(About this exercise): When you find the line with "# Fubonacci numbers" among the records below, reproduce it and each line after it exactly, ending with the line with "13, 21, 34 ...".

◇ ◇ ◇ ◇ ◇

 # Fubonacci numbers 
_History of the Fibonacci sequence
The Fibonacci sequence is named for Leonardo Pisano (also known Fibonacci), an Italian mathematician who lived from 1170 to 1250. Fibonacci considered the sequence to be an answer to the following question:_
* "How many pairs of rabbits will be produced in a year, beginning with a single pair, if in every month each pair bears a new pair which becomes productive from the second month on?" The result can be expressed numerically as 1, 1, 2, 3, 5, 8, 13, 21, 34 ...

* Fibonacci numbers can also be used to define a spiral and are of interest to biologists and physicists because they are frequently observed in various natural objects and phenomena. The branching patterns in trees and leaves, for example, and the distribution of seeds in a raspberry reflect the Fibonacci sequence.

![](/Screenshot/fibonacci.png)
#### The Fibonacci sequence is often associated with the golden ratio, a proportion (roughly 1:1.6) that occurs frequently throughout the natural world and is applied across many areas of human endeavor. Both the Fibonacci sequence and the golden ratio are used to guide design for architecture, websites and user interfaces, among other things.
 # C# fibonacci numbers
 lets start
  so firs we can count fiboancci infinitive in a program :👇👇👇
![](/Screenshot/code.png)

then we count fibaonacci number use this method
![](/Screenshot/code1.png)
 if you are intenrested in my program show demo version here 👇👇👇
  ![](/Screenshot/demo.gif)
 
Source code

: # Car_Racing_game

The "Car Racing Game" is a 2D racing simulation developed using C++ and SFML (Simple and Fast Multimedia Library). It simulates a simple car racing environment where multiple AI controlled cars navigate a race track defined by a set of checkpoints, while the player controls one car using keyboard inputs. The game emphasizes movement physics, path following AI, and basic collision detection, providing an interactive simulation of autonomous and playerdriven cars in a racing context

◇ ◇ ◇ ◇ ◇

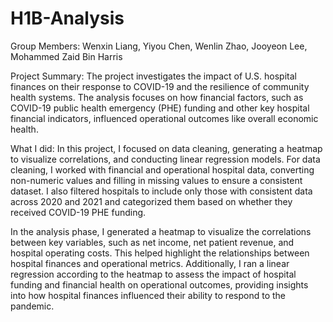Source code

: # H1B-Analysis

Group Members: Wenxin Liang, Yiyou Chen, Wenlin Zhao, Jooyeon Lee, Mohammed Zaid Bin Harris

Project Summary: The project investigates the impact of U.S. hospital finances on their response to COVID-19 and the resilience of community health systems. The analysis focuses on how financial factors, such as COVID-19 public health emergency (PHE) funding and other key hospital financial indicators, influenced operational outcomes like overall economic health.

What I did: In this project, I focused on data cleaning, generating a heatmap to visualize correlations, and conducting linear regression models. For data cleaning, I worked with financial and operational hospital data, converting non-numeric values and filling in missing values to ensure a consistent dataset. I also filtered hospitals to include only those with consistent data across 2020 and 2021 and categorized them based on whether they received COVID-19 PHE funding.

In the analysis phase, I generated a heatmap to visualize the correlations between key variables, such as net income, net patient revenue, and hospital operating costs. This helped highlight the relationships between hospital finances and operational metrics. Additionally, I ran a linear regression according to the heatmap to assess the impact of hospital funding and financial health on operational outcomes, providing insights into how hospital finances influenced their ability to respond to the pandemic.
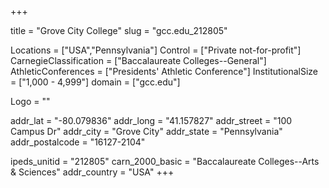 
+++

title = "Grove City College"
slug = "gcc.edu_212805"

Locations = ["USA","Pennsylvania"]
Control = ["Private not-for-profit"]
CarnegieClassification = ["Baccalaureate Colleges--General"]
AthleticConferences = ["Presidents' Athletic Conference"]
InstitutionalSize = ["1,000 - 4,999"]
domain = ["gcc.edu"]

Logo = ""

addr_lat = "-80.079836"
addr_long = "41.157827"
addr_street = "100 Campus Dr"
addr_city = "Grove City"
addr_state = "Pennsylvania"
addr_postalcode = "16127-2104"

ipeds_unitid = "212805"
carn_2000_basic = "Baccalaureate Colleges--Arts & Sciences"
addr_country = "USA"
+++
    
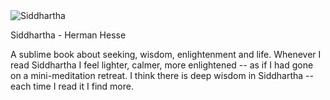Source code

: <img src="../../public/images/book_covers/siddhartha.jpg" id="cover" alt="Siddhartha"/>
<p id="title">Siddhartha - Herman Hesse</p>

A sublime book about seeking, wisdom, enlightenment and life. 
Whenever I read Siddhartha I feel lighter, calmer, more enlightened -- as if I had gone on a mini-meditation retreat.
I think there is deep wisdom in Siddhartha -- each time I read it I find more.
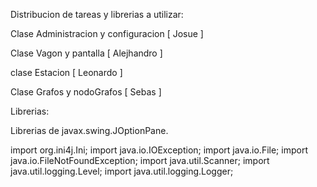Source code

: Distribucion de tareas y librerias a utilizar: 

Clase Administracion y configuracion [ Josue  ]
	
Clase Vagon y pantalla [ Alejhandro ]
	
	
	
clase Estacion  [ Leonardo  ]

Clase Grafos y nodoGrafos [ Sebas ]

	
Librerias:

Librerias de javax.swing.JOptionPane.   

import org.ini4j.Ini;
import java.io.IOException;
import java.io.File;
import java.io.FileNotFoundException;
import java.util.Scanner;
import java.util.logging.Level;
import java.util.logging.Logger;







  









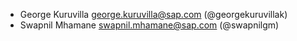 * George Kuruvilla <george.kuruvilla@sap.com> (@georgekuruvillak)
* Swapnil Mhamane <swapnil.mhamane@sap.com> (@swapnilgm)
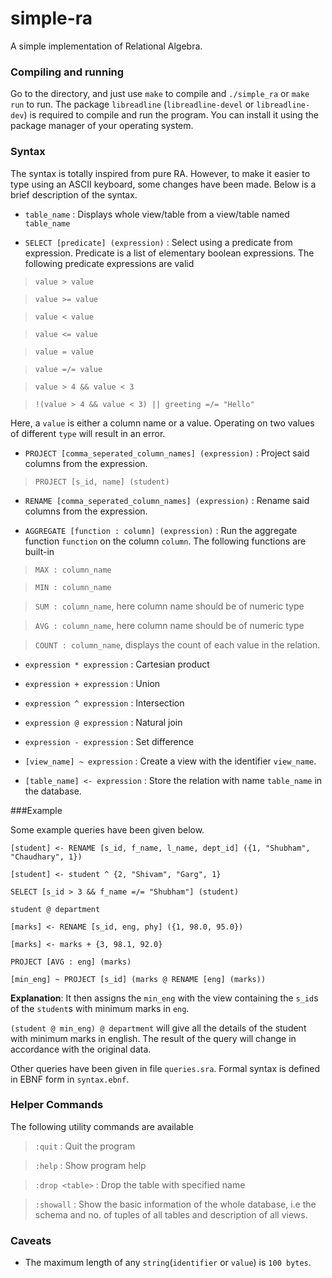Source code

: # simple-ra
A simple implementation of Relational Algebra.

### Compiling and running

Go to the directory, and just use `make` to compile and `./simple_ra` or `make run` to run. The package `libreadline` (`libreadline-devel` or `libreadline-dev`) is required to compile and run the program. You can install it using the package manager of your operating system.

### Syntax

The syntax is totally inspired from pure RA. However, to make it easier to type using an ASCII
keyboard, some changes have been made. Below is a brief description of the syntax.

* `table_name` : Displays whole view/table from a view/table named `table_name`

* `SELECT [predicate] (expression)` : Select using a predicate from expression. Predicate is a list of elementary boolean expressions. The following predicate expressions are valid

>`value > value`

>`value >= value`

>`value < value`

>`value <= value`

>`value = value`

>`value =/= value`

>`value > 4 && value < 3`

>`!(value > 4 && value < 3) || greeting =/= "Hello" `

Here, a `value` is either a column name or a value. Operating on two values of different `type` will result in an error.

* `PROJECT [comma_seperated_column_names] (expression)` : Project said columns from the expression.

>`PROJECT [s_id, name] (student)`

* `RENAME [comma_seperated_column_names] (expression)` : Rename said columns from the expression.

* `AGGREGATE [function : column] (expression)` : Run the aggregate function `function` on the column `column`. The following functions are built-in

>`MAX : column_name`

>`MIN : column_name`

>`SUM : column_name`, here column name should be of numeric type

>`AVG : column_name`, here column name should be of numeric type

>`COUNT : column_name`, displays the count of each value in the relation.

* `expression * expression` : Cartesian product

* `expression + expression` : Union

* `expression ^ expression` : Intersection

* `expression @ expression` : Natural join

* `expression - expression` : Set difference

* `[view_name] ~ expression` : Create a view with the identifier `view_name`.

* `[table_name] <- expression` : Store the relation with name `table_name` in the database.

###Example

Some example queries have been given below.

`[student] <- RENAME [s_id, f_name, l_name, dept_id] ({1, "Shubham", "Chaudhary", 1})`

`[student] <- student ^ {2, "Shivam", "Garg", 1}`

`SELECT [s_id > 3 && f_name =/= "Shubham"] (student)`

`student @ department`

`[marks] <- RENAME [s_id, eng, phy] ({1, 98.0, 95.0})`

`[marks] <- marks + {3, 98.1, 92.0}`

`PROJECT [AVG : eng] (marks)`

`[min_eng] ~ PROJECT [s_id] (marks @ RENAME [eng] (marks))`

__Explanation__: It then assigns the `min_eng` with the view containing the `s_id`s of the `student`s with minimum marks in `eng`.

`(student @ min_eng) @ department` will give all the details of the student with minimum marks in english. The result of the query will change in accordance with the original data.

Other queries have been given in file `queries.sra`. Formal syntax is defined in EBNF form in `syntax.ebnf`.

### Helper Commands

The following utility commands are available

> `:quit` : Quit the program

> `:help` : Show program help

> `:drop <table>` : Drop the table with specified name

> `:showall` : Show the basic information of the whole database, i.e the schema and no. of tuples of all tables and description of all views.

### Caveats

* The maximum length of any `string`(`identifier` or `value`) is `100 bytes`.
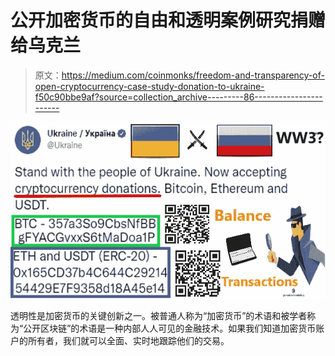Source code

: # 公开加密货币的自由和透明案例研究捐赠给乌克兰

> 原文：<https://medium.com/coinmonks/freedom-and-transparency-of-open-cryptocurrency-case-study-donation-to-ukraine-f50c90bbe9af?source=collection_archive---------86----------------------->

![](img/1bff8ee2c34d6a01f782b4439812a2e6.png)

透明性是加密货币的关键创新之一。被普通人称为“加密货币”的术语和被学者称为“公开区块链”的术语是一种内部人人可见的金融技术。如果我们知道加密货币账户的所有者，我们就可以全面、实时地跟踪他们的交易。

◇ ◇ ◇ ◇ ◇

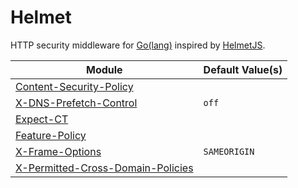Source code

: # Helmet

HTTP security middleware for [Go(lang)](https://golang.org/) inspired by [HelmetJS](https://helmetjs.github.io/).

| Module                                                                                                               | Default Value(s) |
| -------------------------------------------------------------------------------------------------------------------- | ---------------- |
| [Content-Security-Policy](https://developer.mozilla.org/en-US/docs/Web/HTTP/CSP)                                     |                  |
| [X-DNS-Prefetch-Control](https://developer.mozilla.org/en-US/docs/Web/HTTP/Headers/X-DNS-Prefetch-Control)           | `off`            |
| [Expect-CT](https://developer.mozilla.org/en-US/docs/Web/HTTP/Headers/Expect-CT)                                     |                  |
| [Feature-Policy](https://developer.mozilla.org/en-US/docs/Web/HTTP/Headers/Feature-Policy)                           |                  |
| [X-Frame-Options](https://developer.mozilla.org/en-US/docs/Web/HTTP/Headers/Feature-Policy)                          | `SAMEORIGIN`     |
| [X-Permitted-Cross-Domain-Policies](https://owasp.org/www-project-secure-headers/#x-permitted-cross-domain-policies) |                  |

◇ ◇ ◇ ◇ ◇

(Written reply):
 # Fubonacci numbers 
_History of the Fibonacci sequence
The Fibonacci sequence is named for Leonardo Pisano (also known Fibonacci), an Italian mathematician who lived from 1170 to 1250. Fibonacci considered the sequence to be an answer to the following question:_
* "How many pairs of rabbits will be produced in a year, beginning with a single pair, if in every month each pair bears a new pair which becomes productive from the second month on?" The result can be expressed numerically as 1, 1, 2, 3, 5, 8, 13, 21, 34 ...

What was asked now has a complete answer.